EXERCISE AIM |
With the records in front of you, set every one of them down exactly.

DATASET EXCERPTS |
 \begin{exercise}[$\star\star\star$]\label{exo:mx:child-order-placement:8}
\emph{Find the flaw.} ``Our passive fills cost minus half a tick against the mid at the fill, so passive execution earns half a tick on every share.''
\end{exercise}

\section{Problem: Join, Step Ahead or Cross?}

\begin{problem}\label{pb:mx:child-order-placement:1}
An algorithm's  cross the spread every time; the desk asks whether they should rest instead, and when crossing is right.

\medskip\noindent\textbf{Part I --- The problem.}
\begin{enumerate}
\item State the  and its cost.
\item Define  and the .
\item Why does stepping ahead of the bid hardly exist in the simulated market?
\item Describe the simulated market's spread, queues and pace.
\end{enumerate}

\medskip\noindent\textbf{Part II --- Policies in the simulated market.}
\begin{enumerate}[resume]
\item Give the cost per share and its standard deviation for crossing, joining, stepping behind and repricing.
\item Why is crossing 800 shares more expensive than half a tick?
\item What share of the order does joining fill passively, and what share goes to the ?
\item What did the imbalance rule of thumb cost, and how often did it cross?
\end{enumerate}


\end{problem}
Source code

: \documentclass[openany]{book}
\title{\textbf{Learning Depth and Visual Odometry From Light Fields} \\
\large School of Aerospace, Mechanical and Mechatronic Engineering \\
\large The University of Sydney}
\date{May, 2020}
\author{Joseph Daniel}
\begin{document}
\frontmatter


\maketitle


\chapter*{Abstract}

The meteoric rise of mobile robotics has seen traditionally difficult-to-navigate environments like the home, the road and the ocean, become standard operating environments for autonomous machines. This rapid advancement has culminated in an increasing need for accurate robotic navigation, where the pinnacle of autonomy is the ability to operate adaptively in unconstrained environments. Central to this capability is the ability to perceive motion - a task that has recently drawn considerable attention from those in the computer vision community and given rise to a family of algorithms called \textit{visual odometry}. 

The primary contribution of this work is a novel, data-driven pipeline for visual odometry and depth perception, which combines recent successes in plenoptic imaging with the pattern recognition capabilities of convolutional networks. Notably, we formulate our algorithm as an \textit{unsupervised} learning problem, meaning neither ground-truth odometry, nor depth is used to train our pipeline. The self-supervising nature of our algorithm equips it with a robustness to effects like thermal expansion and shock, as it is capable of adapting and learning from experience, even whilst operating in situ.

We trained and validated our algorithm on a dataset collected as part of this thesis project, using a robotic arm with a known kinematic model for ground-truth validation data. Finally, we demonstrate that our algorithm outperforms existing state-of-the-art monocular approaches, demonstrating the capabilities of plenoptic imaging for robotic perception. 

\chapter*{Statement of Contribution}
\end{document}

EXERCISE SOLUTION |
 \begin{exercise}[$\star\star\star$]\label{exo:mx:child-order-placement:8}
\emph{Find the flaw.} ``Our passive fills cost minus half a tick against the mid at the fill, so passive execution earns half a tick on every share.''
\end{exercise}

\section{Problem: Join, Step Ahead or Cross?}

\begin{problem}\label{pb:mx:child-order-placement:1}
An algorithm's  cross the spread every time; the desk asks whether they should rest instead, and when crossing is right.

\medskip\noindent\textbf{Part I --- The problem.}
\begin{enumerate}
\item State the  and its cost.
\item Define  and the .
\item Why does stepping ahead of the bid hardly exist in the simulated market?
\item Describe the simulated market's spread, queues and pace.
\end{enumerate}

\medskip\noindent\textbf{Part II --- Policies in the simulated market.}
\begin{enumerate}[resume]
\item Give the cost per share and its standard deviation for crossing, joining, stepping behind and repricing.
\item Why is crossing 800 shares more expensive than half a tick?
\item What share of the order does joining fill passively, and what share goes to the ?
\item What did the imbalance rule of thumb cost, and how often did it cross?
\end{enumerate}


\end{problem}
Source code

: \documentclass[openany]{book}
\title{\textbf{Learning Depth and Visual Odometry From Light Fields} \\
\large School of Aerospace, Mechanical and Mechatronic Engineering \\
\large The University of Sydney}
\date{May, 2020}
\author{Joseph Daniel}
\begin{document}
\frontmatter


\maketitle


\chapter*{Abstract}

The meteoric rise of mobile robotics has seen traditionally difficult-to-navigate environments like the home, the road and the ocean, become standard operating environments for autonomous machines. This rapid advancement has culminated in an increasing need for accurate robotic navigation, where the pinnacle of autonomy is the ability to operate adaptively in unconstrained environments. Central to this capability is the ability to perceive motion - a task that has recently drawn considerable attention from those in the computer vision community and given rise to a family of algorithms called \textit{visual odometry}. 

The primary contribution of this work is a novel, data-driven pipeline for visual odometry and depth perception, which combines recent successes in plenoptic imaging with the pattern recognition capabilities of convolutional networks. Notably, we formulate our algorithm as an \textit{unsupervised} learning problem, meaning neither ground-truth odometry, nor depth is used to train our pipeline. The self-supervising nature of our algorithm equips it with a robustness to effects like thermal expansion and shock, as it is capable of adapting and learning from experience, even whilst operating in situ.

We trained and validated our algorithm on a dataset collected as part of this thesis project, using a robotic arm with a known kinematic model for ground-truth validation data. Finally, we demonstrate that our algorithm outperforms existing state-of-the-art monocular approaches, demonstrating the capabilities of plenoptic imaging for robotic perception. 

\chapter*{Statement of Contribution}
\end{document}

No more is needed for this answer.